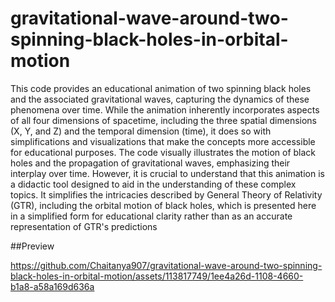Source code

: # gravitational-wave-around-two-spinning-black-holes-in-orbital-motion

This code provides an educational animation of two spinning black holes and the associated gravitational waves, capturing the dynamics of these phenomena over time. While the animation inherently incorporates aspects of all four dimensions of spacetime, including the three spatial dimensions (X, Y, and Z) and the temporal dimension (time), it does so with simplifications and visualizations that make the concepts more accessible for educational purposes. The code visually illustrates the motion of black holes and the propagation of gravitational waves, emphasizing their interplay over time. However, it is crucial to understand that this animation is a didactic tool designed to aid in the understanding of these complex topics. It simplifies the intricacies described by General Theory of Relativity (GTR), including the orbital motion of black holes, which is presented here in a simplified form for educational clarity rather than as an accurate representation of GTR's predictions

##Preview


https://github.com/Chaitanya907/gravitational-wave-around-two-spinning-black-holes-in-orbital-motion/assets/113817749/1ee4a26d-1108-4660-b1a8-a58a169d636a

Your objective: A single number is expected: the count of lines in the preceding entries that contain "around".

Output for this task: 2